Sobre la fija, ya tradicional manipulación del pensamiento bolivariano, tan variada como los turnos políticos, se agrega en estos días, un burdo enfoque populachero, según el cual, como Bolívar era de carne, hueso y barrio, léase, comía, sudaba, fornicaba y pasaba mucho trabajo, fue por lógica un venezolano del montón marginal, que se volvió dios y sus presuntos voceros van por idéntica senda.

Resulta peor este supuesto remedio de la verdadera enfermedad. Porque si es normal que los pueblos inventen sin cesar sus mitos y líderes, ya que sobre ese proceso de fabulación eterna construyen sus culturas nacionales, igualmente cierto es que las revoluciones politiqueras, dispuestas a liquidar toda espontánea fantasía colectiva, acaban pintando un nuevo, interesado retrato particular del héroe. Y en esta ocasión venden un Bolívar de su demagogia, tan o más desvirtuado que el de sus adversarios.

Para entender al Simón humano y su circunstancia hay una opción talmúdica y clásica, sin duda muy irritante para la dirigencia y actuales candidatos. Y consiste en practicar una lectura de doble dimensión. Así, usted lee con cuidado el ideario social, pedagógico, económico y en conjunto, el diseño programático de Bolívar. A medida que lee, va ilustrando cada concepto de hace 180 años, con su respectiva imagen visual, extraida de la moderna Venezuela, la de sus líderes ignorantes y erráticos. Entonces, la vigencia de Bolívar es directamente proporcional a su inconveniencia.

Y es que fue, ciertamente, un venezolano de excepción, criollo idealista, burgués reformista liberal, europeizante hasta la médula, con un poderoso instinto revolucionario pero fóbico de nacionalismos a ultranza, (de allí La Gran Colombia), apto para tomar decisiones oportunas a nivel inmediato, pero desadaptado en su doctrina y estrategia políticas a mediano y largo alcance, debido a la ausencia de recursos humanos, el equipo gerencial que activara su concepción adelantada y previsiva, de construir una civilización republicana en medio de selvas físicas y desiertos mentales.

Sí, Bolívar es un venezolano, un continental, fuera de serie.
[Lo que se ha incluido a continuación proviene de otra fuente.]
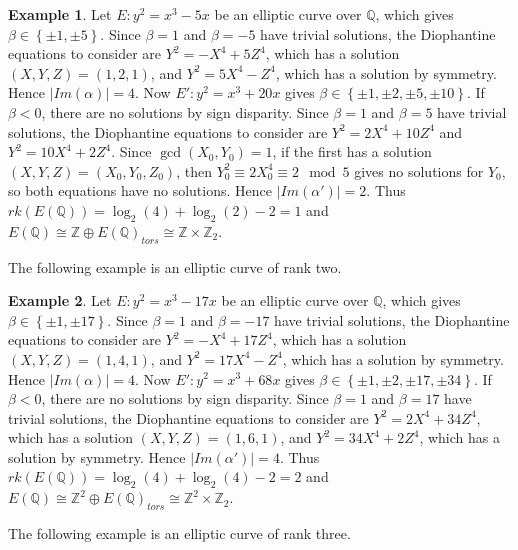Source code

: \documentclass{article}
\newcommand{\Z}{\mathbb{Z}}
\newcommand{\Q}{\mathbb{Q}}
\newcommand{\rb}[1]{\left( #1 \right)}
\newcommand{\cb}[1]{\left\{ #1 \right\}}
\newcommand{\abs}[1]{\left\lvert #1 \right\rvert}
\theoremstyle{definition}\newtheorem*{definition}{Definition}
\theoremstyle{definition}\newtheorem*{example}{Example}
\theoremstyle{definition}\newtheorem*{remark}{Remark}
\begin{document}
\begin{example}
Let $ E : y^2 = x^3 - 5x $ be an elliptic curve over $ \Q $, which gives $ \beta \in \cb{\pm 1, \pm 5} $. Since $ \beta = 1 $ and $ \beta = -5 $ have trivial solutions, the Diophantine equations to consider are $ Y^2 = -X^4 + 5Z^4 $, which has a solution $ \rb{X, Y, Z} = \rb{1, 2, 1} $, and $ Y^2 = 5X^4 - Z^4 $, which has a solution by symmetry. Hence $ \abs{Im\rb{\alpha}} = 4 $. Now $ E' : y^2 = x^3 + 20x $ gives $ \beta \in \cb{\pm 1, \pm 2, \pm 5, \pm 10} $. If $ \beta < 0 $, there are no solutions by sign disparity. Since $ \beta = 1 $ and $ \beta = 5 $ have trivial solutions, the Diophantine equations to consider are $ Y^2 = 2X^4 + 10Z^4 $ and $ Y^2 = 10X^4 + 2Z^4 $. Since $ \gcd\rb{X_0, Y_0} = 1 $, if the first has a solution $ \rb{X, Y, Z} = \rb{X_0, Y_0, Z_0} $, then $ Y_0^2 \equiv 2X_0^4 \equiv 2 \mod 5 $ gives no solutions for $ Y_0 $, so both equations have no solutions. Hence $ \abs{Im\rb{\alpha'}} = 2 $. Thus $ rk\rb{E\rb{\Q}} = \log_2\rb{4} + \log_2\rb{2} - 2 = 1 $ and $ E\rb{\Q} \cong \Z \oplus E\rb{\Q}_{tors} \cong \Z \times \Z_2 $.
\end{example}

The following example is an elliptic curve of rank two.

\begin{example}
Let $ E : y^2 = x^3 - 17x $ be an elliptic curve over $ \Q $, which gives $ \beta \in \cb{\pm 1, \pm 17} $. Since $ \beta = 1 $ and $ \beta = -17 $ have trivial solutions, the Diophantine equations to consider are $ Y^2 = -X^4 + 17Z^4 $, which has a solution $ \rb{X, Y, Z} = \rb{1, 4, 1} $, and $ Y^2 = 17X^4 - Z^4 $, which has a solution by symmetry. Hence $ \abs{Im\rb{\alpha}} = 4 $. Now $ E' : y^2 = x^3 + 68x $ gives $ \beta \in \cb{\pm 1, \pm 2, \pm 17, \pm 34} $. If $ \beta < 0 $, there are no solutions by sign disparity. Since $ \beta = 1 $ and $ \beta = 17 $ have trivial solutions, the Diophantine equations to consider are $ Y^2 = 2X^4 + 34Z^4 $, which has a solution $ \rb{X, Y, Z} = \rb{1, 6, 1} $, and $ Y^2 = 34X^4 + 2Z^4 $, which has a solution by symmetry. Hence $ \abs{Im\rb{\alpha'}} = 4 $. Thus $ rk\rb{E\rb{\Q}} = \log_2\rb{4} + \log_2\rb{4} - 2 = 2 $ and $ E\rb{\Q} \cong \Z^2 \oplus E\rb{\Q}_{tors} \cong \Z^2 \times \Z_2 $.
\end{example}

The following example is an elliptic curve of rank three.
\end{document}
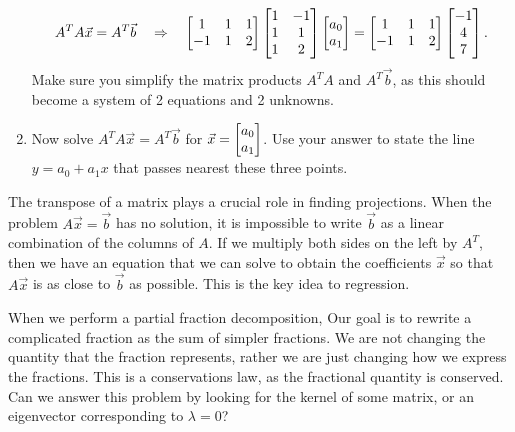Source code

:\begin{problem}
\begin{enumerate}
  $$A^TA\vec x=A^T\vec b \quad \Rightarrow \quad \begin{bmatrix} 1&1&1\\-1&1&2 \end{bmatrix}\begin{bmatrix} 1&-1\\1&1\\1&2 \end{bmatrix}\begin{bmatrix} a_0\\a_1 \end{bmatrix}=\begin{bmatrix} 1&1&1\\-1&1&2 \end{bmatrix}\begin{bmatrix} -1\\4\\7 \end{bmatrix}.$$ 
Make sure you simplify the matrix products $A^TA$ and $A^T\vec b$, as this should become a system of 2 equations and 2 unknowns. 
  \item Now solve $A^TA\vec x = A^T\vec b$ for $\vec x = \begin{bmatrix} a_0\\a_1 \end{bmatrix}$. Use your answer to state the line  $y=a_0 +a_1x$ that passes nearest these three points. 
 \end{enumerate}
\end{problem}
 
 The transpose of a matrix plays a crucial role in finding projections. When the problem $A\vec x =\vec b$ has no solution, it is impossible to write $\vec b$ as a linear combination of the columns of $A$.  If we multiply both sides on the left by $A^T$, then we have an equation that we can solve to obtain the coefficients $\vec x$ so that $A\vec x$ is as close to $\vec b$ as possible. This is the key idea to regression. 







 
 
 


\mysubsection{\ideacon}
When we perform a partial fraction decomposition, Our goal is to rewrite a complicated fraction as the sum of simpler fractions.  We are not changing the quantity that the fraction represents, rather we are just changing how we express the fractions.  This is a conservations law, as the fractional quantity is conserved.  Can we answer this problem by looking for the kernel of some matrix, or an eigenvector corresponding to $\lambda=0$?

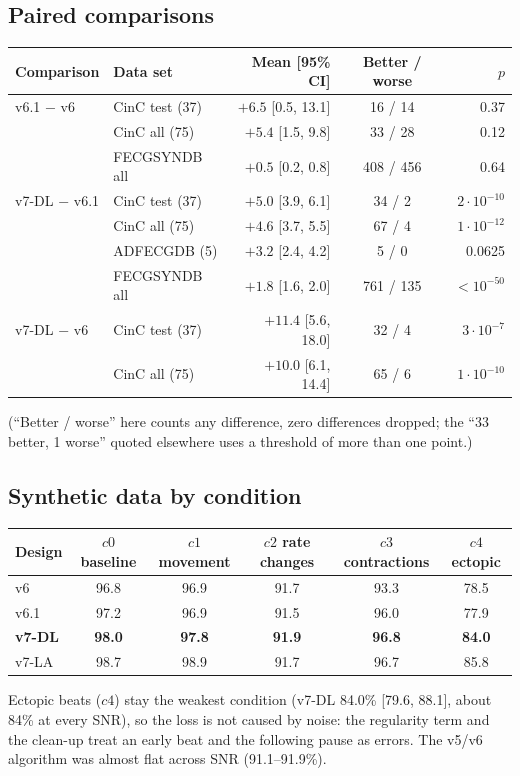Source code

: \documentclass[11pt]{article}
\begin{document}
\subsection{Paired comparisons}
\begin{center}
\small
\begin{tabular}{@{}llrcr@{}}
\toprule
\textbf{Comparison} & \textbf{Data set} & \textbf{Mean [95\% CI]} & \textbf{Better / worse} & \textbf{$p$} \\
\midrule
v6.1 $-$ v6 & CinC test (37) & $+6.5$ [0.5, 13.1] & 16 / 14 & 0.37 \\
 & CinC all (75) & $+5.4$ [1.5, 9.8] & 33 / 28 & 0.12 \\
 & FECGSYNDB all & $+0.5$ [0.2, 0.8] & 408 / 456 & 0.64 \\
\midrule
v7-DL $-$ v6.1 & CinC test (37) & $+5.0$ [3.9, 6.1] & 34 / 2 & $2\cdot10^{-10}$ \\
 & CinC all (75) & $+4.6$ [3.7, 5.5] & 67 / 4 & $1\cdot10^{-12}$ \\
 & ADFECGDB (5) & $+3.2$ [2.4, 4.2] & 5 / 0 & 0.0625 \\
 & FECGSYNDB all & $+1.8$ [1.6, 2.0] & 761 / 135 & $<10^{-50}$ \\
\midrule
v7-DL $-$ v6 & CinC test (37) & $+11.4$ [5.6, 18.0] & 32 / 4 & $3\cdot10^{-7}$ \\
 & CinC all (75) & $+10.0$ [6.1, 14.4] & 65 / 6 & $1\cdot10^{-10}$ \\
\bottomrule
\end{tabular}
\end{center}
(``Better / worse'' here counts any difference, zero differences dropped; the ``33 better, 1 worse'' quoted elsewhere uses a threshold of more than one point.)

\subsection{Synthetic data by condition}
\begin{center}
\small
\begin{tabular}{@{}lccccc@{}}
\toprule
\textbf{Design} & \textbf{$c0$ baseline} & \textbf{$c1$ movement} & \textbf{$c2$ rate changes} & \textbf{$c3$ contractions} & \textbf{$c4$ ectopic} \\
\midrule
v6 & 96.8 & 96.9 & 91.7 & 93.3 & 78.5 \\
v6.1 & 97.2 & 96.9 & 91.5 & 96.0 & 77.9 \\
\textbf{v7-DL} & \textbf{98.0} & \textbf{97.8} & \textbf{91.9} & \textbf{96.8} & \textbf{84.0} \\
v7-LA & 98.7 & 98.9 & 91.7 & 96.7 & 85.8 \\
\bottomrule
\end{tabular}
\end{center}
Ectopic beats ($c4$) stay the weakest condition (v7-DL 84.0\% [79.6, 88.1], about 84\% at every SNR), so the loss is not caused by noise: the regularity term and the clean-up treat an early beat and the following pause as errors. The v5/v6 algorithm was almost flat across SNR (91.1--91.9\%).
\end{document}
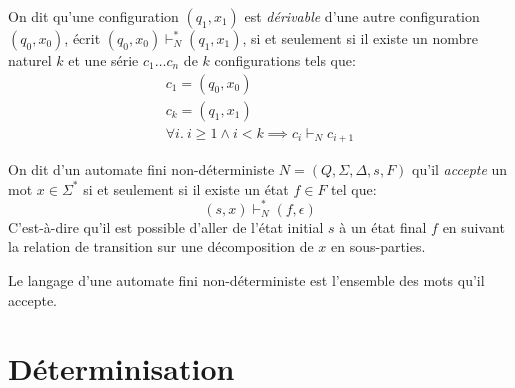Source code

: On dit qu'une configuration $(q_1, x_1)$ est \og \textit{dérivable} \fg{} d'une autre configuration $(q_0, x_0)$, écrit $(q_0, x_0) \vdash_N^* (q_1, x_1)$, si et seulement si il existe un nombre naturel $k$ et une série $c_1 \dots c_n$ de $k$ configurations tels que:
\begin{gather*}
c_1 = (q_0, x_0)\\
c_k = (q_1, x_1)\\
\forall i.\ i \geq 1 \wedge i < k \implies c_i \vdash_N c_{i + 1}
\end{gather*}

On dit d'un automate fini non-déterministe $N = (Q, \Sigma, \Delta, s, F)$ qu'il \og \textit{accepte} \fg{} un mot $x \in \Sigma^*$ si et seulement si il existe un état $f \in F$ tel que:
\[
(s, x) \vdash_N^* (f, \epsilon)
\]
C'est-à-dire qu'il est possible d'aller de l'état initial $s$ à un état final $f$ en suivant la relation de transition sur une décomposition de $x$ en sous-parties.

Le langage d'une automate fini non-déterministe est l'ensemble des mots qu'il accepte.

\section{Déterminisation}

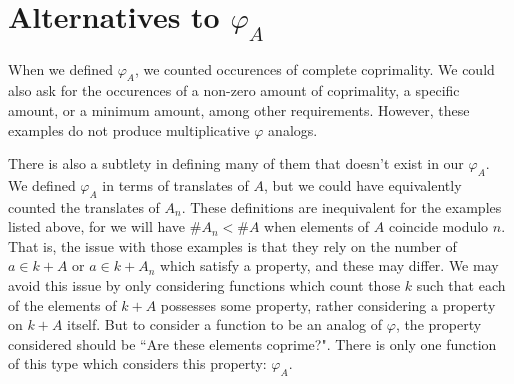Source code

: \documentclass[11pt, leqno]{article}
\newtheorem{proposition}[theorem]{Proposition}
\begin{document}


\section{Alternatives to $\varphi_A$}
When we defined $\varphi_A$, we counted occurences of complete
coprimality.
We could also ask for the occurences of a non-zero amount of coprimality,
a specific amount, or a minimum amount, among other requirements.
However, these examples do not produce multiplicative $\varphi$ analogs.

There is also a subtlety in defining many of them that doesn't exist in
our $\varphi_A$. 
We defined $\varphi_A$ in terms of translates of $A$, but we could have equivalently
counted the translates of $A_n$.
These definitions are inequivalent for the examples listed above,
for we will have $\#A_n < \#A$ when elements of $A$ coincide modulo $n$.
That is, the issue with those examples is that they rely on the 
number of $a\in k+A$ or $a\in k+A_n$ which satisfy a property, and these
may differ. 
We may avoid this issue by only considering functions which
count those $k$ such that each of the elements of $k+A$ possesses
some property, rather considering a property on $k+A$ itself.
But to consider a function to be an analog of $\varphi$, the 
property considered should be ``Are these elements coprime?".
There is only one function of this type which considers
this property: $\varphi_A$.
\end{document}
Para comenzar, poco improvisaba. Sólo cuando fundó el ejército patriota, se impuso trabajar sobre la marcha, con lo que había, por imperiosa necesidad de la hora. Compensó esa difícil improvisación predicando el concepto de gloria moral, entre compulsivos guerreros (¿militantes?) que desconocían esa dimensión ética. Por eso su triunfo militar fue parejo a su fracaso político, el de cualquier otro profeta en su tierra. Hizo la guerra como medio necesario para construir la paz con libertad política, en mitad de un caos mental que sitúa la guerra en el supremo valor autónomo, expresión de la rutinaria violencia venezolana que sólo sabe fundar ruinas sobre el esfuerzo enemigo.

Simón Bolívar estuvo y está solito. Lo siguió un grupo de amigos, en lo personal, porque todo caudillo genera su clan. Lo animó siempre un limpio fervor popular, acrecentado al paso de los años con expresiones genuinas en la plástica y la música sin firmas. Pero en la hora decisiva de las definiciones y de la acción con sustrato ideológico, prevaleció lo venezolano en su más dramática y primitiva realidad. Venció José Antonio Páez, la horda, el populismo del poder bruto, la fuerza por asalto, fascismo, le damos por nombre ahora.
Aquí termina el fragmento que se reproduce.